U.S. Court of Appeals for the Federal Circuit
Clontech Laboratories, Inc. v. Invitrogen Corp., 74 F. App'x 893 (Fed. Cir. 2003)

Clontech Laboratories, Inc. v. Invitrogen Corp.

Opinion of the Court

ON MOTION

ORDER

PROST, Circuit Judge.

Clontech Laboratories, Inc. moves to “partially dismiss” Invitrogen Corporation’s appeal 03-1464 as premature. Invitrogen responds and moves to stay proceedings in these appeals “until after the District Court has issued a final judgment on the False Marking claim.” Clontech replies and responds. Invitrogen replies. The court considers whether Clontech’s “contingent cross-appeal” should be dismissed.

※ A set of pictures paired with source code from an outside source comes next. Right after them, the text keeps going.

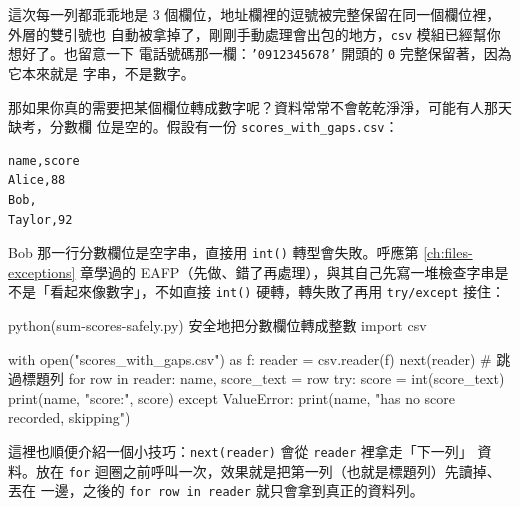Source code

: 
這次每一列都乖乖地是 3 個欄位，地址欄裡的逗號被完整保留在同一個欄位裡，外層的雙引號也
自動被拿掉了，剛剛手動處理會出包的地方，\texttt{csv} 模組已經幫你想好了。也留意一下
電話號碼那一欄：\texttt{'0912345678'} 開頭的 \texttt{0} 完整保留著，因為它本來就是
字串，不是數字。


那如果你真的需要把某個欄位轉成數字呢？資料常常不會乾乾淨淨，可能有人那天缺考，分數欄
位是空的。假設有一份 \texttt{scores\_with\_gaps.csv}：

\begin{verbatim}
name,score
Alice,88
Bob,
Taylor,92
\end{verbatim}

Bob 那一行分數欄位是空字串，直接用 \texttt{int()} 轉型會失敗。呼應第 \ref{ch:files-exceptions} 章學過的
EAFP（先做、錯了再處理），與其自己先寫一堆檢查字串是不是「看起來像數字」，不如直接
\texttt{int()} 硬轉，轉失敗了再用 \texttt{try/except} 接住：

\begin{example}{python}{(sum-scores-safely.py) 安全地把分數欄位轉成整數}
import csv

with open("scores_with_gaps.csv") as f:
    reader = csv.reader(f)
    next(reader)                              # 跳過標題列
    for row in reader:
        name, score_text = row
        try:
            score = int(score_text)
            print(name, "score:", score)
        except ValueError:
            print(name, "has no score recorded, skipping")
\end{example}


這裡也順便介紹一個小技巧：\texttt{next(reader)} 會從 \texttt{reader} 裡拿走「下一列」
資料。放在 \texttt{for} 迴圈之前呼叫一次，效果就是把第一列（也就是標題列）先讀掉、丟在
一邊，之後的 \texttt{for row in reader} 就只會拿到真正的資料列。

The United States District Court for the District of Delaware issued an opinion and order concluding, among other things, that Invitrogen violated the Delaware Deceptive Trade Practices Act (DDTPA) and engaged in false marking. The district court entered an injunction against Invitrogen pursuant to the finding of the DDTPA violation, but did not decide any penalty for false marking. Invitrogen appealed, 03-1464, seeking review of the injunction based on the DDTPA violation and the finding that it engaged in false marking. “As a precautionary measure,” Clontech filed a contingent cross-appeal, 03-1484, acknowledging that “if Invitrogen’s appeal [related to false marking] is premature, Clontech’s notice of appeal is also premature and should be dismissed[.]”

Invitrogen timely appealed the injunction under the DDTPA and, thus, its appeal is appropriate. However, to the extent that it, and Clontech, seek review of the interlocutory false marking ruling, such review is premature. Thus, we deem the better course is to stay 03-1464 pending the district court’s final judgment relating to the false marking claim and to consolidate any future appeals so that the entire case can be heard as a whole.

Accordingly,

IT IS ORDERED THAT:

(1) Clontech’s motion to dismiss 03-1464 is denied.

(2) Invitrogen’s motion for a stay is granted. The parties are directed to move for consolidation within 14 days of any appeal of the district court’s final judgment on the false marking claim.

(3) Appeal 03-1484 is dismissed.

*894(4) Each side shall bear its own costs in 03-1484.

Reference

Full Case Name
CLONTECH LABORATORIES, INC. v. INVITROGEN CORPORATION (formerly Life Technologies, Inc.), Defendant-Appellant Clontech Laboratories, Inc. v. Invitrogen Corporation (formerly Life Technologies, Inc.)